Obstruction of the street or sidewalk. Litter and rubbish accumulation. Clear corner blockage. These are just a few of the unseemly habits that the city of Santa Cruz will attempt to eradicate through a new housing inspection policy that will come into effect at the beginning of next year.
The policy has sparked controversy among landlords, some of whom say that the ordinance is unfairly targeted toward student housing.
Since passing the ordinance in August, the city council has expressed its intent to focus on overpopulated units and negligent landlords, as well as houses with existing complaints on file. In addition, homeowners will now be expected to register with the city and submit to safety and health inspections, both at a fee.
Harold Griffith, a landlord of three homes on Santa Cruz’s Westside, is suing the city in opposition to its planned implementation of the policy. He said it is illegal because the state constitution of California guarantees all people a right to equality of the law. Targeting rental houses only, he said, is not equal and therefore not legal.
“They have a right to inspect any house that could have structural defects,” Griffith said. “What they don’t have a right to do is to only apply the law on tenant- or student-occupied houses. They set up qualifications that don’t work. It just doesn’t make any sense that you exclude family homes and such.”

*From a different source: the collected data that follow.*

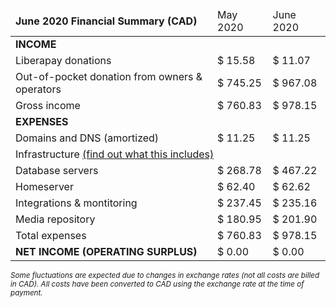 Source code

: <table class="financials">
    <thead>
        <tr>
            <td><b>June 2020 Financial Summary (CAD)</b></td>
            <td>May 2020</td>
            <td>June 2020</td>
        </tr>
    </thead>
    <tbody>
        <tr>
            <td colspan="3"><b>INCOME</b></td>
        </tr>
        <tr>
            <td>Liberapay donations</td>
            <td>$ 15.58</td>
            <td>$ 11.07</td>
        </tr>
        <tr>
            <td>Out-of-pocket donation from owners & operators</td>
            <td>$ 745.25</td>
            <td>$ 967.08</td>
        </tr>
        <tr class="total">
            <td>Gross income</td>
            <td>$ 760.83</td>
            <td>$ 978.15</td>
        </tr>
        <tr>
            <td colspan="3"><b>EXPENSES</b></td>
        </tr>
        <tr>
            <td>Domains and DNS (amortized)</td>
            <td>$ 11.25</td>
            <td>$ 11.25</td>
        </tr>
        <tr>
            <td colspan="3">Infrastructure <a href="/infrastructure">(find out what this includes)</a></td>
        </tr>
        <tr>
            <td class="indent">Database servers</td>
            <td>$ 268.78</td>
            <td>$ 467.22</td>
        </tr>
        <tr>
            <td class="indent">Homeserver</td>
            <td>$ 62.40</td>
            <td>$ 62.62</td>
        </tr>
        <tr>
            <td class="indent">Integrations & montitoring</td>
            <td>$ 237.45</td>
            <td>$ 235.16</td>
        </tr>
        <tr>
            <td class="indent">Media repository</td>
            <td>$ 180.95</td>
            <td>$ 201.90</td>
        </tr>
        <tr class="total">
            <td>Total expenses</td>
            <td>$ 760.83</td>
            <td>$ 978.15</td>
        </tr>
        <tr class="total">
            <td><b>NET INCOME (OPERATING SURPLUS)</b></td>
            <td>$ 0.00</td>
            <td>$ 0.00</td>
        </tr>
    </tbody>
</table>

<small>

*Some fluctuations are expected due to changes in exchange rates (not all costs are billed in CAD).
All costs have been converted to CAD using the exchange rate at the time of payment.*

</small>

Houses that fail to correct a violation upon a second visit from an inspector will be charged for additional inspections and subject to civil penalties.
However, Vice Mayor Ryan Coonerty said in an e-mail that student houses would not necessarily be targeted, just rental properties in general.
“By the beginning of the year, we will begin by focusing on the long list of properties that have complaints filed or are unsafe,” Coonerty said. “We won’t begin inspecting other units for three years. All rental units will be inspected once every five years to ensure that they are safe.”
Deborah Elston of the Westside Neighbors Association welcomes the new policy. She said it is necessary to monitor certain residences that continually elicit complaints.
“It’s a process that is needed in order to be able to track the problem houses,” Elston said. “We need to have faith in healthy housing … it’s a place to start … the ordinance will be improved and worked on as time goes on.”
Coonerty explained that houses flagged with multiple infractions of the city’s Unruly Gathering Ordinance will not be targeted in the enforcement of the home inspection policy.
Rather, the city will focus on “housing that threatens the health and safety of the tenants,” Coonerty said.
Westside landlord Griffith said that with regard to overcrowded student housing, which is the main issue at hand, there is a simple solution.
“The students are the ones who have to decide how many people can live in a house,” Griffith said. “When the state says that it’s OK for a lot of people to live in a house, like the California law does, you have to start thinking for yourself what is proper and what isn’t.”
A third-year UCSC student who lives downtown and preferred to remain anonymous said that she would not mind if the city monitored how her landlord maintains her residence.
“My landlord is absolutely nutso,” she said. “She overcharges us ridiculous amounts for ‘cleaning ladies’ that never come, she stores a bunch of her own stuff all over our backyard. It’s a mess. If this code enforcement would help her get it together, I’m all for it.”
A local certified home inspector, who requested anonymity to protect his business, said he supports Griffith’s suit against the city. In his eight years of experience, he has inspected 2,000 structures in Santa Cruz, Santa Clara and San Benito counties. He said that in this case the city council is overstepping a boundary and is looking for a possible revenue stream from registration and inspection fees.
“I am behind his case because he for sure has validity behind his complaints,” he said. “It’s no secret that the city of Santa Cruz is hurting for money. Santa Cruz City Council has gone too far pushing this objective. It goes against the Constitution.”
Coonerty explained that registration and inspection fees are expected to raise roughly $180,000 in revenue for the city. He said that this money will only be used to pay for and administer the program, and any fines imposed on violators will cover legal costs.
Another student living downtown, who also wished to remain unnamed, said she felt a little uneasy at the prospect of home inspections, even in the name of health and safety.
“I don’t know, I think it would be kind of intruding to have inspectors come in and tell us how we should be living,” she said. “Yeah, it’s a student home, but no, it’s not out of control.”